Ghee is usually added to the maida flour when it is kneaded, to create that flakiness. As ghee is not an ingredient we use hereabouts, I use coconut oil in the kachori dough. Coconut is not a flavor you'd typically find in Rajasthani food, and you know how persnickety I get about staying with the true flavors of regional cooking, but here it disappears into the other, bold flavorings so you won't taste it, especially after you fry the kachori in peanut oil or any other kind of oil. Use oil that's solid at room temperature--put it in the refrigerator for a bit if its liquid--and once it's ready, rub it into the flour to make the flour grainy, then add water and knead.
The dough needs to be kneaded until smooth and it should be soft and pliable but not sticky. Set it aside for about 30 minutes before making the kachori.
You'll need moong dal for this filling. This is the split yellow mung bean without the skin on. Soak the mung for at least two to three hours before you cook it, and, if you have the time, overnight. If soaking for a shorter time, use warm water. You want it to soften as much as possible in the water. Then blitz the dal slightly so it breaks into smaller bits but doesn't become a paste--some of the lentils should remain whole. This helps them cook fast on the stove.
Fennel seed is the most overriding spice in a kachori, and it is gorgeous here. This spice is used commonly used in foods around India, and often offfered as a digestive at the end of a meal, but the Rajasthanis know how to treat it right and give it the dignity it deserves. They mix it into theis sabzis and curries, more so than other Indian cuisines, and it is indispensible in a kachori. In addition to the fennel you'll need coriander seed, dry red chili peppers, cumin seed and turmeric.
Because the mung bean is soaked, there'll be moisture in the filling and you need a binder, so add besan or ground chickpean flour. This also enhances the flavor of the kachori. You will also, of course, need salt for the kachori.
Fry the kachoris at a temperature of between 325 to 350 degrees Fahrenheit. If you don't have a frying thermometer, drop a tiny ball of dough into the oil and it should bubble and float to the top but not brown immediately.
Don't overdry the filling when you cook it. It should be able to hold together in a ball. This is important because you will flatten the kachori after stuffing the dough and forming a ball and a very dry filling will not let you do that.
I included a few photos to show you how to stuff a kachori by pinching the dough into a circle and without a rolling pin, because that's how it's usually done. That said, I would advise you to use a rolling pin, if you have one. That's because when you form the disc with your fingers, unless you're experienced at doing this, you'll probably end up with an uneven, lumpy circle that's lumpy in bits and thin in others. Using a rolling pin is just more likely to guarantee you will get an even circle.

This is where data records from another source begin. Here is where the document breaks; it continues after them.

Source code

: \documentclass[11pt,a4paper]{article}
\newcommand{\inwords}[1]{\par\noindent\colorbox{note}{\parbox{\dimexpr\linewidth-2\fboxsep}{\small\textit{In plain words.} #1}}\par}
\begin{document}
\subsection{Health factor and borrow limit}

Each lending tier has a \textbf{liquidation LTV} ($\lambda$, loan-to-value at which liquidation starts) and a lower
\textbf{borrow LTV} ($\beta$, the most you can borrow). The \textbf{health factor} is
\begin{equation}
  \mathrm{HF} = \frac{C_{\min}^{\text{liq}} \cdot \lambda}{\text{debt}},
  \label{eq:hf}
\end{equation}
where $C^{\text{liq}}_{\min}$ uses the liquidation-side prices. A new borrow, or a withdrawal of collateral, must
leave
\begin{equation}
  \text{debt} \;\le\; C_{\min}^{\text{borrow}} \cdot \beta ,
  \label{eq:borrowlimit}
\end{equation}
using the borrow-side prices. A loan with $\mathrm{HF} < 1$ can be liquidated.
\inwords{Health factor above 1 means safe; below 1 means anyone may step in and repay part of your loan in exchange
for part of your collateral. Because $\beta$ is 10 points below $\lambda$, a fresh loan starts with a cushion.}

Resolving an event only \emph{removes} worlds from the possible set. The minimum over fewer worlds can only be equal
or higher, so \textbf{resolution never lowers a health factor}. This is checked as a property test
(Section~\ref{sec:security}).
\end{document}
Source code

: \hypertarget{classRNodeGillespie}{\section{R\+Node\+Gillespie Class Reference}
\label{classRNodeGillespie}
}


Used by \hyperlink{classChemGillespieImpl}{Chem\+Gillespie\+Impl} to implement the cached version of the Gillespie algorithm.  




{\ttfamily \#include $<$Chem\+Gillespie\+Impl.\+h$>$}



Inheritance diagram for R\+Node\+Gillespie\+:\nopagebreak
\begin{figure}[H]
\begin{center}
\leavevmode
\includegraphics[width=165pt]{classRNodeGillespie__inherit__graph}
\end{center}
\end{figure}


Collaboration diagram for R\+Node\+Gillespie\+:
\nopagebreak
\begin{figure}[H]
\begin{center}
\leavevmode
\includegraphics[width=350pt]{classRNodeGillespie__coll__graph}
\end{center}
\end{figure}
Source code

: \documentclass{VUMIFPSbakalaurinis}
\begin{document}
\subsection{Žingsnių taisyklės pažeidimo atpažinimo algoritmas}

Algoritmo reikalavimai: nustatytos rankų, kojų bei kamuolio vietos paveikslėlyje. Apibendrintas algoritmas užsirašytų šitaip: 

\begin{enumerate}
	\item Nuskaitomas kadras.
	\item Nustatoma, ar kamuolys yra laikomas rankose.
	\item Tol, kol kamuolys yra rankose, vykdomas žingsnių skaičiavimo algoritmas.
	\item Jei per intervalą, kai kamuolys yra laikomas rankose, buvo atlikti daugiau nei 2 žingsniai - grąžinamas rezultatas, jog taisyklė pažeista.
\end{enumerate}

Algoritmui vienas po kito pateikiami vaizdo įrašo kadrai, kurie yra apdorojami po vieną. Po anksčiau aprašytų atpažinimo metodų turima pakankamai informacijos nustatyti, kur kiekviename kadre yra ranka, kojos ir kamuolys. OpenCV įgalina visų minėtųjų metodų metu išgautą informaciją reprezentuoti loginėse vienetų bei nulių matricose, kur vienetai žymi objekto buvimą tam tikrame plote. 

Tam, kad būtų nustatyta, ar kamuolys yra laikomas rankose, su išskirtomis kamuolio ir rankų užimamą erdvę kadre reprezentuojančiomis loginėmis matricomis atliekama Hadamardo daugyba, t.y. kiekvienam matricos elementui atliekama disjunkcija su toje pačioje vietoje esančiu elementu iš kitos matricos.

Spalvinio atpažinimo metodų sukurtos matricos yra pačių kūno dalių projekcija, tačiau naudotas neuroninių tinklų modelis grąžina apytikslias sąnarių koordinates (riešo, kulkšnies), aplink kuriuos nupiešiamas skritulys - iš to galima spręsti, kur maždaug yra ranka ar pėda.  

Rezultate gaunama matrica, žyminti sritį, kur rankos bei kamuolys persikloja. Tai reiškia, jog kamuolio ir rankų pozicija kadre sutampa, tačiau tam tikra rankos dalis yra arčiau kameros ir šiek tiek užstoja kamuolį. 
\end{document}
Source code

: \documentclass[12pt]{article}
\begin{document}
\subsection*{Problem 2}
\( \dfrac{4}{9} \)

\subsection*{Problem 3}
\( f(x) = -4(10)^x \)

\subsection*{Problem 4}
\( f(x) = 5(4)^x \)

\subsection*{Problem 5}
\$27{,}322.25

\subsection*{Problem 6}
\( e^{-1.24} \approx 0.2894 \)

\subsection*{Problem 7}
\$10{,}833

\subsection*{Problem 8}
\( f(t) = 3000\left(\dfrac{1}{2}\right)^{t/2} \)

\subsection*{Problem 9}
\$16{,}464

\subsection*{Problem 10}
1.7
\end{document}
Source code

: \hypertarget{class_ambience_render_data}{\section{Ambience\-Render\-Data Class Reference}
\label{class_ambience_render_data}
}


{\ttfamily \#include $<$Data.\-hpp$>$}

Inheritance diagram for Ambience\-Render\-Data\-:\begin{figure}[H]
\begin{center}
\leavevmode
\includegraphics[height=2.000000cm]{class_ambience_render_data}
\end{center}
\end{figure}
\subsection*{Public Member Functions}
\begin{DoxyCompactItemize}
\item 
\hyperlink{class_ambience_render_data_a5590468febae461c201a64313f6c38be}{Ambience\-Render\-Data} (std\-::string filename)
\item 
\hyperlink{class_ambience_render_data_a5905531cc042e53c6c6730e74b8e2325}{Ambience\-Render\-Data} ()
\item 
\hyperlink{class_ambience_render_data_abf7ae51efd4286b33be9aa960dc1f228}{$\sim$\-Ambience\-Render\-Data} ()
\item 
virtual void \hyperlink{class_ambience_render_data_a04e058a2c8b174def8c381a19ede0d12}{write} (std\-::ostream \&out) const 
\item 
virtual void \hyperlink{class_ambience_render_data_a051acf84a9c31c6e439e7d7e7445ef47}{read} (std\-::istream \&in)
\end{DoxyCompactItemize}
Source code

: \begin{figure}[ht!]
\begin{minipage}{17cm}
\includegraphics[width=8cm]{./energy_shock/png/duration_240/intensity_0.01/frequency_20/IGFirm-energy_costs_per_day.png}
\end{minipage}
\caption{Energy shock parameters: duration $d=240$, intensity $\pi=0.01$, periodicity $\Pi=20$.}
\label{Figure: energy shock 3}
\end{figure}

The circle you form should be small, no more than three inches across. Place a ball of the filling inside it and then bring up the sides and gather them at the top. If you have a lot of excess dough, pinch it off. Using the palms of your hands, roll the kachoris until they are smooth and even.
Before frying, place each kachori between your palms and flatten it with slight pressure.
Khasta Kachori recipe
For the kachori dough
For the stuffing
- ¾ cup moong dal (mung lentils. These are the yellow split moong lentils with no skin, Soak them for 2-3 hours or, preferably, overnight)
- 2 tsp fennel seeds
- 1 tbsp coriander seeds
- 1 tsp cumin seeds
- 2 dry red chili peppers
- 1 tsp vegetable oil
- ½ tsp turmeric
- 1 tsp amchur (mango powder)
- ¼ tsp ginger powder
- ¼ cup besan (chickpea flour)
- Salt to taste
- Peanut oil or other vegetable oil for frying
Make the dough
- Place all the dough ingredients in a bowl. Add water, a little at a time, and knead into a soft, pliable but not sticky dough. Form into a smooth ball, cover and set aside.
Make the stuffing
- Drain the soaked lentils and grind them coarsely in a food processor. Some lentils should remain whole--it will give the lentil stuffing better texture.
- In a dry skillet or saucepan, dry roast the fennel, coriander and cumin seeds and dry red chili peppers. Once they start changing color and smell fragrant, turn off the stove and blend them into a coarse powder.
- In the same skillet or saucepan, heat the vegetable oil. Add the coarsely ground spice blend back to the pan along with the turmeric, amchur and the ginger. Saute for a couple of seconds.
- Add the besan to the skillet and roast for a couple of minutes to cook the besan a bit and lose the raw flavor. Add the blended mung lentils to the skillet and mix well. Allow the lentils to cook, stirring them frequently, for 3-5 minutes. Add salt as needed. If the mixture looks too dry at this stage, add a tablespoon or two of water. The filling should have no visible moisture but it should be able to hold together in a ball.
- Make 18 balls with the stuffing when cool enough to handle.
Put the kachoris together
- Make 18 smooth balls of dough, about an inch in diameter.
- To form the kachoris, take one of the dough balls. Either pinch the dough with your fingers or, preferably, use a rolling pin, to make a three-inch circle.
- Place the ball of stuffing inside the circle of dough. Using your pingers, bring the edges over to the top as if you were making a dumpling. Seal the top and pinch off any excess dough.
- Roll into a smooth ball between the palms of your hands. Flatten each ball into a disc approximately three inches in diameter.
Fry the kachoris
- Heat enough oil in a frying pan or wok to completely immerse the kachoris. If you have a frying thermometer or candy thermometer, let the oil come up to a temperature of 325 degrees. Otherwise, test the temperature with a small piece of dough. It should drop to the bottom, bubble, and slowly rise.
- Place three to four kachoris in the oil, depending on the size of your fryer. Don't overcrowd them. Let them cook until golden-brown on one side, then flip and cook the other side.
- Remove to a colander or dish lined with paper towels. These are delicious cold, but they are best enjoyed hot.